店の入り口が開き、それを知らせる鈴が鳴る。
「あーい、らっしゃーい」
ワックスで固めた金髪、アロハシャツ。いつもと同じ格好をした坂田ゴールデンはどっしりとレジに前に腰を下ろして、読んでいる文庫本から顔を上げないまま適当な挨拶を投げる。
誰かが入店してくる気配だけを感じて、ゴールデンは耳をそばだてる。
コツコツと暑いブーツが床を叩く音。
(子供じゃないな。でも、体重は軽い――女か)
このゴールデン屋は雑貨屋の様な駄菓子屋の様なよく分からない店。
普段来店するのは近所の子供か、子供でないなら来人の様な成長した昔からの常連くらいだ。
であれば、後者だろう。ゴールデンは客が誰なのか気になり、ちらりと文庫本から顔を上げた。知った顔なら適当にからかってやろうと思ったからだ。
しかし、目に入ったのは知らない女だった。
ふわりと空気を含んだ様に広がるフリルのあしらわれたスカート。ゴスロリチックな、まるでコスプレでもしているみたいな女の子だ。

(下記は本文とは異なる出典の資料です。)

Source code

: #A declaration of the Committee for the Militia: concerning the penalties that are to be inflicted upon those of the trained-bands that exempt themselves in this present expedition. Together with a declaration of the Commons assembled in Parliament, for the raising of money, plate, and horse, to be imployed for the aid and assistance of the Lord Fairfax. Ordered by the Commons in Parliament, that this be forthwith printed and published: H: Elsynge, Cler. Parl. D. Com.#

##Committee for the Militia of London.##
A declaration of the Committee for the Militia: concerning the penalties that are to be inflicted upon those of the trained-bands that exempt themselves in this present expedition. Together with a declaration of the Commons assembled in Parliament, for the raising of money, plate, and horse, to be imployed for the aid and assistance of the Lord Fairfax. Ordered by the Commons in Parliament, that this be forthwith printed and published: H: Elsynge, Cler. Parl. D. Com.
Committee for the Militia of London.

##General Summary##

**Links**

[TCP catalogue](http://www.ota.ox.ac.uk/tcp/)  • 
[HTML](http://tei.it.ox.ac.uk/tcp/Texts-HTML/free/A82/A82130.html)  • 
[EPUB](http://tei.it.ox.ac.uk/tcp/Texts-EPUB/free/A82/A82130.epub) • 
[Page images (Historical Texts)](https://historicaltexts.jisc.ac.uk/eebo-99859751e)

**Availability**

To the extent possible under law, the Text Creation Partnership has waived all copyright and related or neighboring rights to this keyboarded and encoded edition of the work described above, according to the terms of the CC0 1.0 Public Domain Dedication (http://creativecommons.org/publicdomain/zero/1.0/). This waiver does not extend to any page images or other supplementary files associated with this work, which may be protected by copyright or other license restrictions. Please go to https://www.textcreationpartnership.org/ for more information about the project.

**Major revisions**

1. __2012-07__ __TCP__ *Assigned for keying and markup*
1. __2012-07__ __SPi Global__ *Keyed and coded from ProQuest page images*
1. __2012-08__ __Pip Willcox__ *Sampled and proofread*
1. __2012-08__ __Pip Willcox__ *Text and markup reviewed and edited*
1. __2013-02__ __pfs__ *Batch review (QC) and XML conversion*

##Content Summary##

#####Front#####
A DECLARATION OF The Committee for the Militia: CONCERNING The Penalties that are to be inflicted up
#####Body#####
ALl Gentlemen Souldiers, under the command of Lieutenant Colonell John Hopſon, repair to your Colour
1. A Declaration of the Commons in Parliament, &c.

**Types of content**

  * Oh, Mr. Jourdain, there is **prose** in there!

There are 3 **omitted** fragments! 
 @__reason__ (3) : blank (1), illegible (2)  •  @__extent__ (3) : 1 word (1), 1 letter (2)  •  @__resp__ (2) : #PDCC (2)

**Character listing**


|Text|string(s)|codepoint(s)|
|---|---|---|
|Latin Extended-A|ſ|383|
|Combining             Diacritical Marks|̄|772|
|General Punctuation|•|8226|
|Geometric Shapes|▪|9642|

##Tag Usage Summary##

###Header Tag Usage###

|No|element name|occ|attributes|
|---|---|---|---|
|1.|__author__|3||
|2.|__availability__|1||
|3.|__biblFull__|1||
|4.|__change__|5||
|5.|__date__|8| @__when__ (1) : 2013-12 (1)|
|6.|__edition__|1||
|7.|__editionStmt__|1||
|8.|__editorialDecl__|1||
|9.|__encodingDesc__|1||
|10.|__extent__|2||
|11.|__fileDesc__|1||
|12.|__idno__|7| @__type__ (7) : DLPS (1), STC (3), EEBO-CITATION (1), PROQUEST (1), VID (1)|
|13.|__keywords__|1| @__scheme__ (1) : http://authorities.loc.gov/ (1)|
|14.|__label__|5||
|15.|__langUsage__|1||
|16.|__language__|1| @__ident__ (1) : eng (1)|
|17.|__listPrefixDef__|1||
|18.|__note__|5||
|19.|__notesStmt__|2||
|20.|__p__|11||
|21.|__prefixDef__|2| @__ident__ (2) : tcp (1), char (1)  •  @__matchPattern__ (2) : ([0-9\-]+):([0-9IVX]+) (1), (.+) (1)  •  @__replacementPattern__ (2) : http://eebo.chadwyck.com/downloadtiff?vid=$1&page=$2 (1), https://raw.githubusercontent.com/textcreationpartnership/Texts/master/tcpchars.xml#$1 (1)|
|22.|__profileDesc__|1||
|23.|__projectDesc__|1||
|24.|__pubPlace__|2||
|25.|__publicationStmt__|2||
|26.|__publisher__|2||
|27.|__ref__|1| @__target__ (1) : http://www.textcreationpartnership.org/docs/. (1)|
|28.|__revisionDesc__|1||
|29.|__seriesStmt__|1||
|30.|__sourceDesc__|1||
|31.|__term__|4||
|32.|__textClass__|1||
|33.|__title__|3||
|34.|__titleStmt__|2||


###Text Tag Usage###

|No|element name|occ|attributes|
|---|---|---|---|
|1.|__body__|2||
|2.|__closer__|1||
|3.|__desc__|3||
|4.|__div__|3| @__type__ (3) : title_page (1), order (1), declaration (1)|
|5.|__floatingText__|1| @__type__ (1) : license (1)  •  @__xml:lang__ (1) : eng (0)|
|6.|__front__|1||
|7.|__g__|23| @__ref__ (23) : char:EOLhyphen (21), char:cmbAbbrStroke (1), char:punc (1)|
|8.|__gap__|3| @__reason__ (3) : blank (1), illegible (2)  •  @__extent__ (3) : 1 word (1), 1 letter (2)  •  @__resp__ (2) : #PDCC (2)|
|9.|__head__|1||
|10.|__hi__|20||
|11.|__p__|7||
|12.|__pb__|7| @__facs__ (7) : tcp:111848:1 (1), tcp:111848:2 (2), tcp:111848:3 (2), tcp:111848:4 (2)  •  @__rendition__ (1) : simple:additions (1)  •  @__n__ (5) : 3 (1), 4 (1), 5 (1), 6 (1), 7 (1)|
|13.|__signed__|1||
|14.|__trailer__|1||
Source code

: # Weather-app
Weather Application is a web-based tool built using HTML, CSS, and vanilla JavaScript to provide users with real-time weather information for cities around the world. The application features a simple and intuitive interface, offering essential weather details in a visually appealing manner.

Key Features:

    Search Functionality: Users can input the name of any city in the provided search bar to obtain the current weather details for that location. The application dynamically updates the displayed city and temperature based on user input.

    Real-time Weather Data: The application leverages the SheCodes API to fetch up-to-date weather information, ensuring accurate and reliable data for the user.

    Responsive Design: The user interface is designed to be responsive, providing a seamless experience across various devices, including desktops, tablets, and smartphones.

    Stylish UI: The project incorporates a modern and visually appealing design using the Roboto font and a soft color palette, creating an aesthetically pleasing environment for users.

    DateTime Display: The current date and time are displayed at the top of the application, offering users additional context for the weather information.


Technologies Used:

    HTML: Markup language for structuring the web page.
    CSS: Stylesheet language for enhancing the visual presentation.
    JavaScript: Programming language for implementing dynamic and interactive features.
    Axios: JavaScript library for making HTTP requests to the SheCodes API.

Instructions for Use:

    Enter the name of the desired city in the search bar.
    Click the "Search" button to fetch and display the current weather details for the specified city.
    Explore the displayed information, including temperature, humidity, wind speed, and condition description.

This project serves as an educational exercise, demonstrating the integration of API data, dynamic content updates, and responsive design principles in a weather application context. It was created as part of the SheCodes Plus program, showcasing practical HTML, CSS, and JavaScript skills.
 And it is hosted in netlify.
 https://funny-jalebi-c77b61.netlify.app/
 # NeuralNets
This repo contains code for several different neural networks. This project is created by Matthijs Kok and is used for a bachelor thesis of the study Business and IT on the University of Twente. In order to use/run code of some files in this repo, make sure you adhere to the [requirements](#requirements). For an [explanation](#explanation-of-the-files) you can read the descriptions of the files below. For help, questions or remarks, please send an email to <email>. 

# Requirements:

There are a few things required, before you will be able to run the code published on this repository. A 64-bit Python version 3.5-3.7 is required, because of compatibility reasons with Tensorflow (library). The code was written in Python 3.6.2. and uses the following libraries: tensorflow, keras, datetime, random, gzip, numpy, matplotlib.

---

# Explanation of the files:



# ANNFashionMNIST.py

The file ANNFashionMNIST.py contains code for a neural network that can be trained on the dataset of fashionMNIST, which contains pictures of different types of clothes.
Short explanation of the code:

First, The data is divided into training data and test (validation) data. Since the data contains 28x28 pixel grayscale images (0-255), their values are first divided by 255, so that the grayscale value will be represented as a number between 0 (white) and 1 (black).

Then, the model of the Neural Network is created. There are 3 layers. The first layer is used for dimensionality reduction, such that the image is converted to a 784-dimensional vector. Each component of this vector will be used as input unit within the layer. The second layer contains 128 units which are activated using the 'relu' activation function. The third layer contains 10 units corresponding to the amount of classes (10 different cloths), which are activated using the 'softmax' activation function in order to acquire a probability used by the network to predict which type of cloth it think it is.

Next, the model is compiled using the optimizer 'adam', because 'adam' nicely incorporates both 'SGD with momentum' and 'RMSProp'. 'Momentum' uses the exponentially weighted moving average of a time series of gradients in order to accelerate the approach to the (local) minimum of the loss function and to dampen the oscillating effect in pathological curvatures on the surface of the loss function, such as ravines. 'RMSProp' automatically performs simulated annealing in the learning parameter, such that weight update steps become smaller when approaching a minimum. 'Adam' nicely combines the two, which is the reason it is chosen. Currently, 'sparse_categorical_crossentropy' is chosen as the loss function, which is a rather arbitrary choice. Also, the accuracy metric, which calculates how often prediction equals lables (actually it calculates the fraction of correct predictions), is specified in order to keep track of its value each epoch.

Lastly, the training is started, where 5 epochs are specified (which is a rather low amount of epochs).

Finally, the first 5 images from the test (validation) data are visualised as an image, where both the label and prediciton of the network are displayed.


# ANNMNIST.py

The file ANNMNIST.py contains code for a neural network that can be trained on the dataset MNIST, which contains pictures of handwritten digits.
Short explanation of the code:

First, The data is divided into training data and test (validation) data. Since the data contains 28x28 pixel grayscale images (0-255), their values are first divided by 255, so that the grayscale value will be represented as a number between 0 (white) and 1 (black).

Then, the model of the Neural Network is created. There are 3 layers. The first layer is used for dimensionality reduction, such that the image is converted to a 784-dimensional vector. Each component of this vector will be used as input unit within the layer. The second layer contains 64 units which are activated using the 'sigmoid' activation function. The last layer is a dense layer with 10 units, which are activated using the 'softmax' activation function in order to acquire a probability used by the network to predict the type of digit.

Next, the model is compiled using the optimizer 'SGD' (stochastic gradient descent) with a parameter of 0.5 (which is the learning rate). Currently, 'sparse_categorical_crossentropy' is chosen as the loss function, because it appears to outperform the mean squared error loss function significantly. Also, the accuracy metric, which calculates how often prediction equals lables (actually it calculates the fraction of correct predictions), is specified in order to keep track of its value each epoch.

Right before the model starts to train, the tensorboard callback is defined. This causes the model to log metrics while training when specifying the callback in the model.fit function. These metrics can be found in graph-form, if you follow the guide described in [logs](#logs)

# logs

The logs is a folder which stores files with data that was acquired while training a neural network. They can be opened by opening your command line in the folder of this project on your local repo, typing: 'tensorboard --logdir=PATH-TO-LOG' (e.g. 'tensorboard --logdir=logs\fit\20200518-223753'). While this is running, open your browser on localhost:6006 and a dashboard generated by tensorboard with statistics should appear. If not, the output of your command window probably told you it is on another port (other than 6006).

パーマ掛かった亜麻色の髪も店内の電灯に照らされ艶々と輝いていて、丁寧に手入れされている事が分かる。
本当にどこかの御令嬢だと言われても頷ける装いだ。
そんな目立つ格好をした一見客を、ゴールデンは少し訝しむ。
こんな看板も錆びて怪しい外装の何を売っているかも分からない様な店に、こんな御令嬢が来店する事があるだろうか?
ゴスロリ姿の令嬢は中ほどで一度立ち止まり、店内を一瞥した後、レジの方へを真っすぐと見据える。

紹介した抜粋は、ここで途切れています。